━━ Data listing ━━
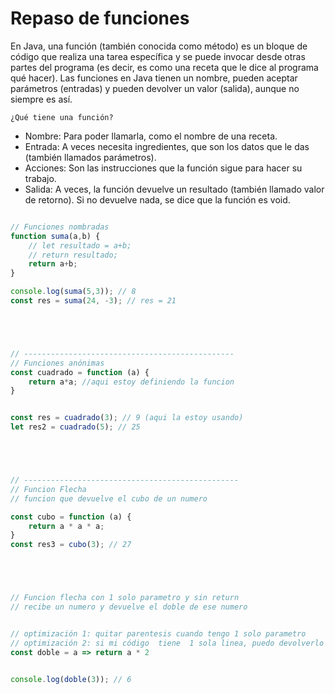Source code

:# Repaso de funciones
En Java, una función (también conocida como método) es un bloque de código que realiza una tarea específica y se puede invocar desde otras partes del programa (es decir, es como una receta que le dice al programa qué hacer).
Las funciones en Java tienen un nombre, pueden aceptar parámetros (entradas) y pueden devolver un valor (salida), aunque no siempre es así.

`¿Qué tiene una función?`
- Nombre: Para poder llamarla, como el nombre de una receta.
- Entrada: A veces necesita ingredientes, que son los datos que le das (también llamados parámetros).
- Acciones: Son las instrucciones que la función sigue para hacer su trabajo.
- Salida: A veces, la función devuelve un resultado (también llamado valor de retorno). Si no devuelve nada, se dice que la función es void.



<!-- (una funcion es para ejecutar una accion) -->


```js 

// Funciones nombradas
function suma(a,b) {
    // let resultado = a+b;
    // return resultado;
    return a+b;
}

console.log(suma(5,3)); // 8
const res = suma(24, -3); // res = 21





// -----------------------------------------------
// Funciones anónimas
const cuadrado = function (a) {
    return a*a; //aqui estoy definiendo la funcion
}


const res = cuadrado(3); // 9 (aqui la estoy usando)
let res2 = cuadrado(5); // 25





// ------------------------------------------------
// Funcion Flecha
// funcion que devuelve el cubo de un numero

const cubo = function (a) {
    return a * a * a;
}
const res3 = cubo(3); // 27





// Funcion flecha con 1 solo parametro y sin return 
// recibe un numero y devuelve el doble de ese numero


// optimización 1: quitar parentesis cuando tengo 1 solo parametro 
// optimización 2: si mi código  tiene  1 sola linea, puedo devolverlo sin llaves ni return
const doble = a => return a * 2


console.log(doble(3)); // 6


```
━━━
These entries are to be printed again word for word, except for the pictures.

Reply to the task
Source code

:# Repaso de funciones
En Java, una función (también conocida como método) es un bloque de código que realiza una tarea específica y se puede invocar desde otras partes del programa (es decir, es como una receta que le dice al programa qué hacer).
Las funciones en Java tienen un nombre, pueden aceptar parámetros (entradas) y pueden devolver un valor (salida), aunque no siempre es así.

`¿Qué tiene una función?`
- Nombre: Para poder llamarla, como el nombre de una receta.
- Entrada: A veces necesita ingredientes, que son los datos que le das (también llamados parámetros).
- Acciones: Son las instrucciones que la función sigue para hacer su trabajo.
- Salida: A veces, la función devuelve un resultado (también llamado valor de retorno). Si no devuelve nada, se dice que la función es void.



<!-- (una funcion es para ejecutar una accion) -->


```js 

// Funciones nombradas
function suma(a,b) {
    // let resultado = a+b;
    // return resultado;
    return a+b;
}

console.log(suma(5,3)); // 8
const res = suma(24, -3); // res = 21





// -----------------------------------------------
// Funciones anónimas
const cuadrado = function (a) {
    return a*a; //aqui estoy definiendo la funcion
}


const res = cuadrado(3); // 9 (aqui la estoy usando)
let res2 = cuadrado(5); // 25





// ------------------------------------------------
// Funcion Flecha
// funcion que devuelve el cubo de un numero

const cubo = function (a) {
    return a * a * a;
}
const res3 = cubo(3); // 27





// Funcion flecha con 1 solo parametro y sin return 
// recibe un numero y devuelve el doble de ese numero


// optimización 1: quitar parentesis cuando tengo 1 solo parametro 
// optimización 2: si mi código  tiene  1 sola linea, puedo devolverlo sin llaves ni return
const doble = a => return a * 2


console.log(doble(3)); // 6


```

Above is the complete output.